California’s 90-Day Foreclosure Moratorium Really Isn’t
What the new law really does is expand the time between when a lender can record a Notice of Default to begin the foreclosure process and when the lender may record a Notice of Sale from 90 days to 180 days. The law only protects owner-occupied homes from foreclosure where the first loan was recorded between Jan. 1, 2003 and Jan. 1, 2008. For loans outside of the specified time period, the time before the lender may give a Notice of Sale remains at 90 days.
The law also allows lenders to avoid the 90-day “moratorium” if they have a comprehensive loan modification program based, in part, on criteria set forth by the Federal Deposit Insurance Corporation (“FDIC”). There is no requirement that the lenders negotiate in good faith.

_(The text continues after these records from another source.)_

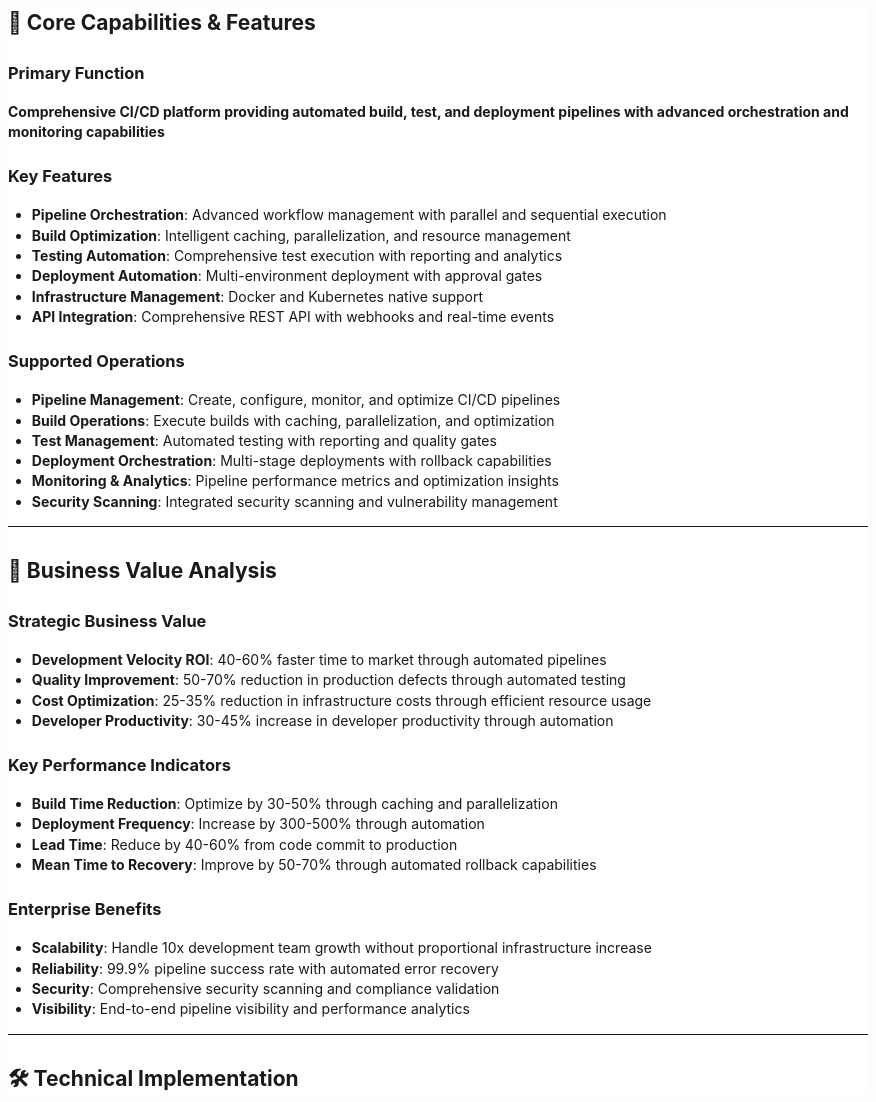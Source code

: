
## 🚀 Core Capabilities & Features

### Primary Function
**Comprehensive CI/CD platform providing automated build, test, and deployment pipelines with advanced orchestration and monitoring capabilities**

### Key Features
- **Pipeline Orchestration**: Advanced workflow management with parallel and sequential execution
- **Build Optimization**: Intelligent caching, parallelization, and resource management
- **Testing Automation**: Comprehensive test execution with reporting and analytics
- **Deployment Automation**: Multi-environment deployment with approval gates
- **Infrastructure Management**: Docker and Kubernetes native support
- **API Integration**: Comprehensive REST API with webhooks and real-time events

### Supported Operations
- **Pipeline Management**: Create, configure, monitor, and optimize CI/CD pipelines
- **Build Operations**: Execute builds with caching, parallelization, and optimization
- **Test Management**: Automated testing with reporting and quality gates
- **Deployment Orchestration**: Multi-stage deployments with rollback capabilities
- **Monitoring & Analytics**: Pipeline performance metrics and optimization insights
- **Security Scanning**: Integrated security scanning and vulnerability management

---

## 💼 Business Value Analysis

### Strategic Business Value
- **Development Velocity ROI**: 40-60% faster time to market through automated pipelines
- **Quality Improvement**: 50-70% reduction in production defects through automated testing
- **Cost Optimization**: 25-35% reduction in infrastructure costs through efficient resource usage
- **Developer Productivity**: 30-45% increase in developer productivity through automation

### Key Performance Indicators
- **Build Time Reduction**: Optimize by 30-50% through caching and parallelization
- **Deployment Frequency**: Increase by 300-500% through automation
- **Lead Time**: Reduce by 40-60% from code commit to production
- **Mean Time to Recovery**: Improve by 50-70% through automated rollback capabilities

### Enterprise Benefits
- **Scalability**: Handle 10x development team growth without proportional infrastructure increase
- **Reliability**: 99.9% pipeline success rate with automated error recovery
- **Security**: Comprehensive security scanning and compliance validation
- **Visibility**: End-to-end pipeline visibility and performance analytics

---

## 🛠️ Technical Implementation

Nearly all residential foreclosures utilize what is commonly referred to as nonjudicial foreclosures, which means that the foreclosure sale can occur without court supervision. If a lender does not comply with California’s foreclosure laws, it will still be up to the homeowner to go to court to prevent or set aside an improper foreclosure. If homeowners wait too long before seeing a qualified attorney, they may be so far behind in their payments that even a Chapter 13 repayment plan in bankruptcy might not be able to save them from foreclosure.
For now, I am advising my clients to act as if they do not have the benefit of an additional 90 days to stop a home foreclosure because there simply is no way to tell when a lender might assert that it has a loan modification program that complies with California law. Once the foreclosure sale takes place, it is very difficult and expensive to go to court to undo the transaction.